After school, she’d thought they were flirting from afar, assuming her seat swap failed.

“Since last week—after you accidentally hit me with the basketball.”

“Sorry!” she said, slightly annoyed.

“Not blaming you—thanking you.
It was a blessing in disguise.”

“Thanks,” Lin Na echoed.

This made Wu Xin Yu feel like a matchmaker.
What?
I’m supposed to break them up!

“All correct—great job.
You got everything I explained after school,” he said, patting Lin Na’s head.

She squinted, giggling.

“Let’s go to PE—teacher takes roll.
Bring your sketchbook and pencils for drawing the school.”

Boys were already raiding the sports shed, kicking any ball like soccer, tossing any as basketball.

She’d planned to spy on their “romance” during PE, but now it seemed confirmed.

Descending the stairs, Chen Qiao and Wu Xin Yu walked side by side, Lin Na a step behind.

Casually, he asked, “Wu Xin Yu, why’d the teacher swap you and Lin Na?”

Her heart skipped, body trembling—her first “bad deed.”
Calmly, she countered, “You asked her?”

“Yeah.
She said mutual supervision and courtesy team convenience.
But is that necessary?
Why not at the start of sixth grade?”

No precedent—others had aced exams without swaps.
Someone influential must’ve pushed Yang, likely…

“I asked her to swap,” Wu Xin Yu admitted, biting her lip.
“You and Lin Na—are you dating?”

“What!” Lin Na gasped, tripping, crashing into his back.

He grabbed Wu Xin Yu’s hand with one, the wall with the other, steadying them on the first-floor landing, avoiding a three-person tumble.

“Where’d you get that?” he asked, half-laughing, piecing together her odd behavior—she suspected romance.

Well, he did have those thoughts—lots.

“You touch her head, hold her hand…”

“That’s it?
I’m holding yours too,” he said, raising their clasped hands.

She yanked hers back, hiding it.

“Doesn’t count.”

“Why not?”

“Real couples kiss.
Did you see us kiss?”

“Maybe… where I couldn’t see,” she said, ears red, almost shouting.

“We didn’t.
Chen Qiao wouldn’t like me—I’m so… plain,” Lin Na said, waving frantically, caught in bigger rumors.
After the swap, classmates asked if Wu Xin Yu and Chen Qiao were dating—her aura deterred direct questions.

He stuffed his sketchbook and pencils in his pocket, freeing a hand to grab Lin Na’s.
“First, you’re just not pretty now—girls transform at eighteen, right?
I never said I don’t like you.”

Letting Lin Na crash out now would ruin his plans.
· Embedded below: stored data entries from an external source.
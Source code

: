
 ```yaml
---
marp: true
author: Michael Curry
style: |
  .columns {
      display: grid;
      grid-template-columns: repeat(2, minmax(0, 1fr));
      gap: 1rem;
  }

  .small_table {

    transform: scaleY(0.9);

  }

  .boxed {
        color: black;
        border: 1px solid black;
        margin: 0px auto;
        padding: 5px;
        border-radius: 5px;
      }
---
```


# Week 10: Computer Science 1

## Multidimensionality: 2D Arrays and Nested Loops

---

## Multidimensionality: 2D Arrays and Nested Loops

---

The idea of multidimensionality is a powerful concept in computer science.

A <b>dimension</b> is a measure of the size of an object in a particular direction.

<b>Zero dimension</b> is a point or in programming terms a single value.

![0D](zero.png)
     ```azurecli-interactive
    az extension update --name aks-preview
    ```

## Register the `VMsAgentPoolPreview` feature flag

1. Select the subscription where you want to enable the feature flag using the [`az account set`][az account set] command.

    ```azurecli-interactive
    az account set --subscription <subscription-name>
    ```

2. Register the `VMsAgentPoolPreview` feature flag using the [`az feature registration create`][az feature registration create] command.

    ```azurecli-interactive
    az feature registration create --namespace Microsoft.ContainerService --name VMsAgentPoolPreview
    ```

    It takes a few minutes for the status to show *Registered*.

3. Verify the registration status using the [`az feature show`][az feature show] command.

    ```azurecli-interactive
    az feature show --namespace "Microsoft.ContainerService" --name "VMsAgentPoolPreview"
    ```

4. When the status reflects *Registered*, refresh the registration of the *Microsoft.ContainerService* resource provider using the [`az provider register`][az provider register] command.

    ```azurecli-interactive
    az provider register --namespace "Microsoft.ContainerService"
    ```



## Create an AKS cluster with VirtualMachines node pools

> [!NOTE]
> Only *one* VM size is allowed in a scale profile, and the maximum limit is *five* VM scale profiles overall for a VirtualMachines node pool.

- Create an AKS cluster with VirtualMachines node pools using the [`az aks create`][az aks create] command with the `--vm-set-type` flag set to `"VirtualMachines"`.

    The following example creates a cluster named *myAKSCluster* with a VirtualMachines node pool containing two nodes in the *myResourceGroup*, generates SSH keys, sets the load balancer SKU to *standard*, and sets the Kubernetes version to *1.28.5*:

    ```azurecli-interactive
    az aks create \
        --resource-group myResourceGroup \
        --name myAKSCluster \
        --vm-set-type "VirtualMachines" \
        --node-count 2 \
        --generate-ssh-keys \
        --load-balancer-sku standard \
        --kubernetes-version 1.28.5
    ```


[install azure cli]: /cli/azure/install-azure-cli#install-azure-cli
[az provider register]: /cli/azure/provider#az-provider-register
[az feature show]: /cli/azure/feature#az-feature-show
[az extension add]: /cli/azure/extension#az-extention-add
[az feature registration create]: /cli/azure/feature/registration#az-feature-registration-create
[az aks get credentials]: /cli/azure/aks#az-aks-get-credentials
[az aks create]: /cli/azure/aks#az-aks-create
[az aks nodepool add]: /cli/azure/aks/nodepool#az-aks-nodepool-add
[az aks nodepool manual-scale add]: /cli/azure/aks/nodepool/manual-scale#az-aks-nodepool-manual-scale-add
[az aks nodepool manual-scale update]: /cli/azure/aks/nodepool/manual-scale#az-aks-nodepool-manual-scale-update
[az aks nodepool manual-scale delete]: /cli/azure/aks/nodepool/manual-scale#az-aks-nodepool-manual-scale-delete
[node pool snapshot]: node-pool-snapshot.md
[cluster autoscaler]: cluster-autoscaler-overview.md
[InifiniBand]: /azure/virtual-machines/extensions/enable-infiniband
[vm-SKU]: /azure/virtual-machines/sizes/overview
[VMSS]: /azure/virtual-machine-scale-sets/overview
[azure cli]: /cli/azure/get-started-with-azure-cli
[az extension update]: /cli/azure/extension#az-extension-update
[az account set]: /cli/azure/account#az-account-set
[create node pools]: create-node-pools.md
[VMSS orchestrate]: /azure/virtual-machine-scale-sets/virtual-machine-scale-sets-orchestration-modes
Wu Xin Yu’s I knew it look screamed—not liking meant liking.

“I like you both—you’re my good friends, aren’t you?” he said, grabbing Wu Xin Yu’s hand too.

“Huh?”

He pulled the stunned pair from the building’s shade into the sunny playground, the bell ringing.

A week since his rebirth, and the anniversary of the basketball hit.

Another ball flew at him, spinning.

He didn’t want to let go of their hands.

Next second, Wu Xin Yu and Lin Na broke free, stepped in front, caught the ball, and pushed it away together.